We’ll start by loading the packages we’ll use.
library(dplyr)
library(ggraph)
library(here)
library(igraph)
library(readr)
library(tidyr)
library(tidytext)
Next, we will acquire the data for our analysis. We will check to see if the files already exist first, to avoid repeating this process.
if (!file.exists(here("data", "Coursera-SwiftKey.zip"))) {
fileURL <- "https://d396qusza40orc.cloudfront.net/dsscapstone/dataset/Coursera-SwiftKey.zip"
fileName <- here("data", "Coursera-SwiftKey.zip")
download.file(url = fileURL, destfile = fileName, method = "curl")
unzip(zipfile = here("data", "Coursera-SwiftKey.zip"), exdir = here("data",
"final"))
rm(fileURL)
rm(fileName)
}
Let’s load in our three data sets and look at them. Here are the first few lines of each data set and some summary statistics.
## # A tibble: 6 x 2
## value corpus
## <chr> <chr>
## 1 In the years thereafter, most of the Oil fields and platforms were nam~ blogs
## 2 We love you Mr. Brown. blogs
## 3 Chad has been awesome with the kids and holding down the fort while I ~ blogs
## 4 so anyways, i am going to share some home decor inspiration that i hav~ blogs
## 5 With graduation season right around the corner, Nancy has whipped up a~ blogs
## 6 If you have an alternative argument, let's hear it! :) blogs
## # A tibble: 6 x 2
## value corpus
## <chr> <chr>
## 1 He wasn't home alone, apparently. news
## 2 The St. Louis plant had to close. It would die of old age. Workers had~ news
## 3 WSU's plans quickly became a hot topic on local online sites. Though m~ news
## 4 The Alaimo Group of Mount Holly was up for a contract last fall to eva~ news
## 5 And when it's often difficult to predict a law's impact, legislators s~ news
## 6 There was a certain amount of scoffing going around a few years ago wh~ news
## # A tibble: 6 x 2
## value corpus
## <chr> <chr>
## 1 How are you? Btw thanks for the RT. You gonna be in DC anytime soon? L~ twitt~
## 2 When you meet someone special... you'll know. Your heart will beat mor~ twitt~
## 3 they've decided its more fun if I don't. twitt~
## 4 So Tired D; Played Lazer Tag & Ran A LOT D; Ughh Going To Sleep Like I~ twitt~
## 5 Words from a complete stranger! Made my birthday even better :) twitt~
## 6 First Cubs game ever! Wrigley field is gorgeous. This is perfect. Go C~ twitt~
| Source | WordCount | LineCount |
|---|---|---|
| Blogs | 37546253 | 899288 |
| News | 34762395 | 1010242 |
| 30218166 | 2360148 |
Now let’s create a sample and clean it up for our analysis. We’ll combine the three data sets and create a sample with 10 percent of the entries. In the initial work with this data, we found there were a lot of non-US characters, so we’ll remove those. We’ll also save the sample data set for our records.

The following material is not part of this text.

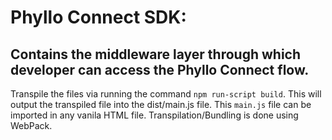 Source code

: # Phyllo Connect  SDK:

## Contains the middleware layer through which developer can access the Phyllo Connect flow.

Transpile the files via running the command `npm run-script build`. This will output the transpiled file into the dist/main.js file. 
This `main.js` file can be imported in any vanila HTML file. Transpilation/Bundling is done using WebPack.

dataFull <- bind_rows(dataBlogs, dataNews, dataTwitter)
rm(dataBlogs)
rm(dataNews)
rm(dataTwitter)
seedValue <- 113021
set.seed(seedValue)
dataSample <- dataFull %>% sample_n(nrow(dataFull) * 0.1)
rm(dataFull)
dataSample$value <- gsub("[^\x20-\x7E]", "", dataSample$value)
fileName <- gsub(" ", "", paste("dataSample_", seedValue, ".csv"))
write_csv(dataSample, here("data", "proc", fileName))
rm(seedValue)
rm(fileName)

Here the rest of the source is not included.